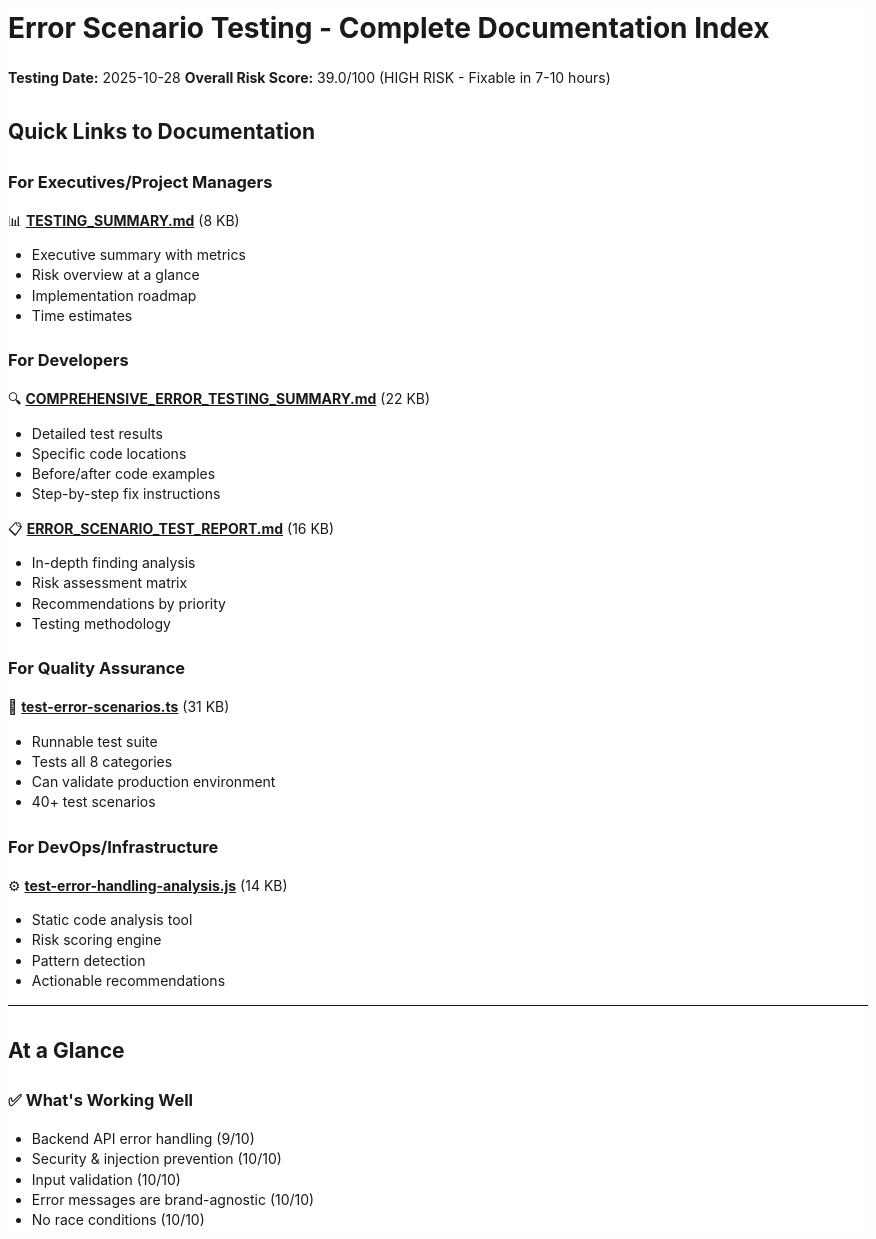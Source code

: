 # Error Scenario Testing - Complete Documentation Index

**Testing Date:** 2025-10-28
**Overall Risk Score:** 39.0/100 (HIGH RISK - Fixable in 7-10 hours)

## Quick Links to Documentation

### For Executives/Project Managers
📊 **[TESTING_SUMMARY.md](./TESTING_SUMMARY.md)** (8 KB)
- Executive summary with metrics
- Risk overview at a glance
- Implementation roadmap
- Time estimates

### For Developers
🔍 **[COMPREHENSIVE_ERROR_TESTING_SUMMARY.md](./COMPREHENSIVE_ERROR_TESTING_SUMMARY.md)** (22 KB)
- Detailed test results
- Specific code locations
- Before/after code examples
- Step-by-step fix instructions

📋 **[ERROR_SCENARIO_TEST_REPORT.md](./ERROR_SCENARIO_TEST_REPORT.md)** (16 KB)
- In-depth finding analysis
- Risk assessment matrix
- Recommendations by priority
- Testing methodology

### For Quality Assurance
🧪 **[test-error-scenarios.ts](./test-error-scenarios.ts)** (31 KB)
- Runnable test suite
- Tests all 8 categories
- Can validate production environment
- 40+ test scenarios

### For DevOps/Infrastructure
⚙️ **[test-error-handling-analysis.js](./test-error-handling-analysis.js)** (14 KB)
- Static code analysis tool
- Risk scoring engine
- Pattern detection
- Actionable recommendations

---

## At a Glance

### ✅ What's Working Well
- Backend API error handling (9/10)
- Security & injection prevention (10/10)
- Input validation (10/10)
- Error messages are brand-agnostic (10/10)
- No race conditions (10/10)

• **Exercise requirements**:
Beginning at the line with "in 7-10 hours)" and ending at the line with "### For Developers", reproduce each line of the data above exactly, and add no other lines.

• **Response area**:
**Overall Risk Score:** 39.0/100 (HIGH RISK - Fixable in 7-10 hours)

## Quick Links to Documentation

### For Executives/Project Managers
📊 **[TESTING_SUMMARY.md](./TESTING_SUMMARY.md)** (8 KB)
- Executive summary with metrics
- Risk overview at a glance
- Implementation roadmap
- Time estimates

### For Developers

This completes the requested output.